State the number of lines in these records that include the word "priority", and add nothing to it.

- _Pictures paired with source code_:
# # # # # # #

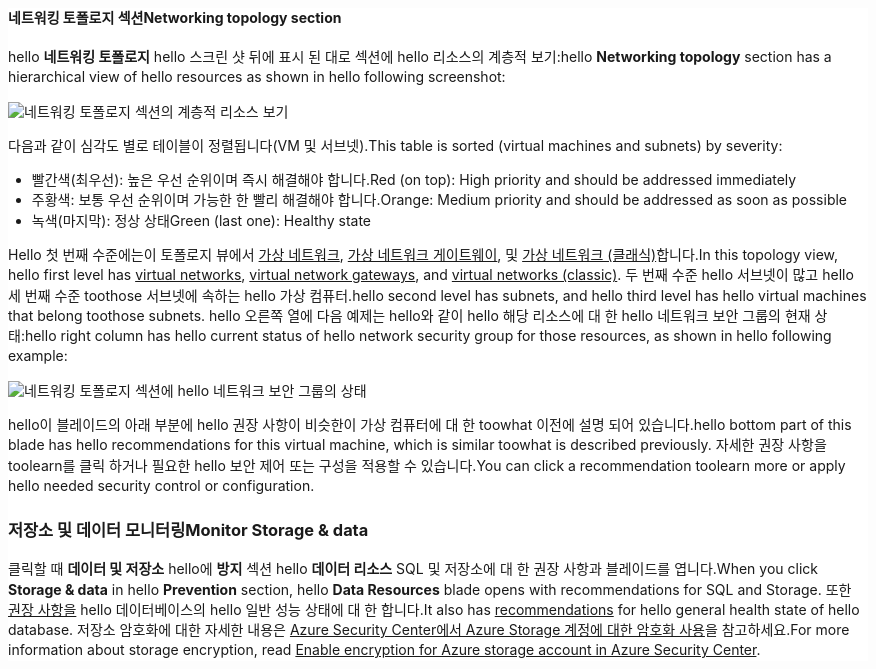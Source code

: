 #### <a name="networking-topology-section"></a><span data-ttu-id="c5c5b-207">네트워킹 토폴로지 섹션</span><span class="sxs-lookup"><span data-stu-id="c5c5b-207">Networking topology section</span></span>
<span data-ttu-id="c5c5b-208">hello **네트워킹 토폴로지** hello 스크린 샷 뒤에 표시 된 대로 섹션에 hello 리소스의 계층적 보기:</span><span class="sxs-lookup"><span data-stu-id="c5c5b-208">hello **Networking topology** section has a hierarchical view of hello resources as shown in hello following screenshot:</span></span>

![네트워킹 토폴로지 섹션의 계층적 리소스 보기](./media/security-center-monitoring/security-center-monitoring-fig121-new4.png)

<span data-ttu-id="c5c5b-210">다음과 같이 심각도 별로 테이블이 정렬됩니다(VM 및 서브넷).</span><span class="sxs-lookup"><span data-stu-id="c5c5b-210">This table is sorted (virtual machines and subnets) by severity:</span></span>

* <span data-ttu-id="c5c5b-211">빨간색(최우선): 높은 우선 순위이며 즉시 해결해야 합니다.</span><span class="sxs-lookup"><span data-stu-id="c5c5b-211">Red (on top): High priority and should be addressed immediately</span></span>
* <span data-ttu-id="c5c5b-212">주황색: 보통 우선 순위이며 가능한 한 빨리 해결해야 합니다.</span><span class="sxs-lookup"><span data-stu-id="c5c5b-212">Orange: Medium priority and should be addressed as soon as possible</span></span>
* <span data-ttu-id="c5c5b-213">녹색(마지막): 정상 상태</span><span class="sxs-lookup"><span data-stu-id="c5c5b-213">Green (last one): Healthy state</span></span>

<span data-ttu-id="c5c5b-214">Hello 첫 번째 수준에는이 토폴로지 뷰에서 [가상 네트워크](../virtual-network/virtual-networks-overview.md), [가상 네트워크 게이트웨이](/vpn-gateway/vpn-gateway-site-to-site-create.md), 및 [가상 네트워크 (클래식)](/virtual-network/virtual-networks-create-vnet-classic-pportal.md)합니다.</span><span class="sxs-lookup"><span data-stu-id="c5c5b-214">In this topology view, hello first level has [virtual networks](../virtual-network/virtual-networks-overview.md), [virtual network gateways](/vpn-gateway/vpn-gateway-site-to-site-create.md), and [virtual networks (classic)](/virtual-network/virtual-networks-create-vnet-classic-pportal.md).</span></span> <span data-ttu-id="c5c5b-215">두 번째 수준 hello 서브넷이 많고 hello 세 번째 수준 toothose 서브넷에 속하는 hello 가상 컴퓨터.</span><span class="sxs-lookup"><span data-stu-id="c5c5b-215">hello second level has subnets, and hello third level has hello virtual machines that belong toothose subnets.</span></span> <span data-ttu-id="c5c5b-216">hello 오른쪽 열에 다음 예제는 hello와 같이 hello 해당 리소스에 대 한 hello 네트워크 보안 그룹의 현재 상태:</span><span class="sxs-lookup"><span data-stu-id="c5c5b-216">hello right column has hello current status of hello network security group for those resources, as shown in hello following example:</span></span>

![네트워킹 토폴로지 섹션에 hello 네트워크 보안 그룹의 상태](./media/security-center-monitoring/security-center-monitoring-fig12-ga.png)

<span data-ttu-id="c5c5b-218">hello이 블레이드의 아래 부분에 hello 권장 사항이 비슷한이 가상 컴퓨터에 대 한 toowhat 이전에 설명 되어 있습니다.</span><span class="sxs-lookup"><span data-stu-id="c5c5b-218">hello bottom part of this blade has hello recommendations for this virtual machine, which is similar toowhat is described previously.</span></span> <span data-ttu-id="c5c5b-219">자세한 권장 사항을 toolearn를 클릭 하거나 필요한 hello 보안 제어 또는 구성을 적용할 수 있습니다.</span><span class="sxs-lookup"><span data-stu-id="c5c5b-219">You can click a recommendation toolearn more or apply hello needed security control or configuration.</span></span>

### <a name="monitor-storage--data"></a><span data-ttu-id="c5c5b-220">저장소 및 데이터 모니터링</span><span class="sxs-lookup"><span data-stu-id="c5c5b-220">Monitor Storage & data</span></span>

<span data-ttu-id="c5c5b-221">클릭할 때 **데이터 및 저장소** hello에 **방지** 섹션 hello **데이터 리소스** SQL 및 저장소에 대 한 권장 사항과 블레이드를 엽니다.</span><span class="sxs-lookup"><span data-stu-id="c5c5b-221">When you click **Storage & data** in hello **Prevention** section, hello **Data Resources** blade opens with recommendations for SQL and Storage.</span></span> <span data-ttu-id="c5c5b-222">또한 [권장 사항을](security-center-sql-service-recommendations.md) hello 데이터베이스의 hello 일반 성능 상태에 대 한 합니다.</span><span class="sxs-lookup"><span data-stu-id="c5c5b-222">It also has [recommendations](security-center-sql-service-recommendations.md) for hello general health state of hello database.</span></span> <span data-ttu-id="c5c5b-223">저장소 암호화에 대한 자세한 내용은 [Azure Security Center에서 Azure Storage 계정에 대한 암호화 사용](security-center-enable-encryption-for-storage-account.md)을 참고하세요.</span><span class="sxs-lookup"><span data-stu-id="c5c5b-223">For more information about storage encryption, read [Enable encryption for Azure storage account in Azure Security Center](security-center-enable-encryption-for-storage-account.md).</span></span>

# # # # # # #

- _Worked solution_:
2